WHAT THE TASK REQUIRES: Take the data below and extract the lines from the one with "### ✅ Process1: 削除前検証" to the one with "- 型チェックエラー: 38個 → 0個（100%解消）", inclusive, exactly as written.

** THE DATA follows **

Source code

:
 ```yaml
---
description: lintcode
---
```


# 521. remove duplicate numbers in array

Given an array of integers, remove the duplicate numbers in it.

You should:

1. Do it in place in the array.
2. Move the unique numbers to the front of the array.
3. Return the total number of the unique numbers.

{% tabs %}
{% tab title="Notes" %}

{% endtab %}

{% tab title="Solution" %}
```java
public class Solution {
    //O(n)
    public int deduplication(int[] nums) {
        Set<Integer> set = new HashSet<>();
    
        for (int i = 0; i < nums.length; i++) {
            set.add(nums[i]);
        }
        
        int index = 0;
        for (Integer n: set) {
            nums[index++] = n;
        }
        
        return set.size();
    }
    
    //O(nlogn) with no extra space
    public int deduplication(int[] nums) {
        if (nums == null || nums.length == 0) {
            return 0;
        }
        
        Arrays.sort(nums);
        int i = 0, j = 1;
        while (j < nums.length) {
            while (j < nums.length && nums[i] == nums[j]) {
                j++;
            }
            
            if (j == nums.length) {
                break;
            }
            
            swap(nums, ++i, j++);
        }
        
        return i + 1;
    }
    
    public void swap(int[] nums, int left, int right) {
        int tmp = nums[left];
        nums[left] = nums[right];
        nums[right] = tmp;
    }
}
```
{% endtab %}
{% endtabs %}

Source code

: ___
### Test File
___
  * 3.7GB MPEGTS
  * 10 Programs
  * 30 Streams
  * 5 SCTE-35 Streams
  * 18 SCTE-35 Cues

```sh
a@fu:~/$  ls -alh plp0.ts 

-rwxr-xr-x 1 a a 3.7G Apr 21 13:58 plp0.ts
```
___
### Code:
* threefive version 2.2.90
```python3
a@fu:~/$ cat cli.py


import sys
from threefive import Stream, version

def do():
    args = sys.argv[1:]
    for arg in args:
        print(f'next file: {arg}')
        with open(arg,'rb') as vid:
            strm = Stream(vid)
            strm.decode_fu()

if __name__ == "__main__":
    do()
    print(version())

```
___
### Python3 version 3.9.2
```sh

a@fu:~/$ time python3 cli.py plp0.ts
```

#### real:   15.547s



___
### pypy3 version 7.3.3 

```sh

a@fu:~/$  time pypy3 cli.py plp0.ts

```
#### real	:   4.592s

** End of THE DATA **
** THE DATA follows **

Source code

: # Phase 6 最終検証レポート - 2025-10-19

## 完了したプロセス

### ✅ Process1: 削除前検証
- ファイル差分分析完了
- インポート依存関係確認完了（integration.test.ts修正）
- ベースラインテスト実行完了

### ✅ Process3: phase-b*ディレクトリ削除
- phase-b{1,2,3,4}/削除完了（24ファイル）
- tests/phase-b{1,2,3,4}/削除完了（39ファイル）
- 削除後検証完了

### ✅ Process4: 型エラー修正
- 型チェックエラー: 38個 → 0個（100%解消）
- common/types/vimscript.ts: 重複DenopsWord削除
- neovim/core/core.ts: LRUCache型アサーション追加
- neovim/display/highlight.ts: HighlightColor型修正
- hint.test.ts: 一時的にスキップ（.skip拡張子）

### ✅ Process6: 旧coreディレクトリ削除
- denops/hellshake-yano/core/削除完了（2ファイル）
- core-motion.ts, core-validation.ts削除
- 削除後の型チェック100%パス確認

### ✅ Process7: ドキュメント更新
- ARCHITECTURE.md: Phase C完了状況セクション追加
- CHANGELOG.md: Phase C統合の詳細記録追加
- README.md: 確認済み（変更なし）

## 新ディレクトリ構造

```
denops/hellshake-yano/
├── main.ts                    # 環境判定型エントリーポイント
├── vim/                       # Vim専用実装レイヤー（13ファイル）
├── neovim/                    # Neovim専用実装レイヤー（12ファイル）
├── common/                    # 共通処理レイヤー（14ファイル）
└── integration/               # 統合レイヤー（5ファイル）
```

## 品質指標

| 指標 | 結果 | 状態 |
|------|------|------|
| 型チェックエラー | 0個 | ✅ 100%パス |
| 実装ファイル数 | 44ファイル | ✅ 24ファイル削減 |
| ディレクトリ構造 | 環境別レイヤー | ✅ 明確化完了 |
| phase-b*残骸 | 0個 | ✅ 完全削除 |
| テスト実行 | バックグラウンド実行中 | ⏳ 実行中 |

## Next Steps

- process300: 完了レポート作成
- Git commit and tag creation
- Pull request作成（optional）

** End of THE DATA **

SOLUTION TO THIS EXERCISE:
### ✅ Process1: 削除前検証
- ファイル差分分析完了
- インポート依存関係確認完了（integration.test.ts修正）
- ベースラインテスト実行完了

### ✅ Process3: phase-b*ディレクトリ削除
- phase-b{1,2,3,4}/削除完了（24ファイル）
- tests/phase-b{1,2,3,4}/削除完了（39ファイル）
- 削除後検証完了

### ✅ Process4: 型エラー修正
- 型チェックエラー: 38個 → 0個（100%解消）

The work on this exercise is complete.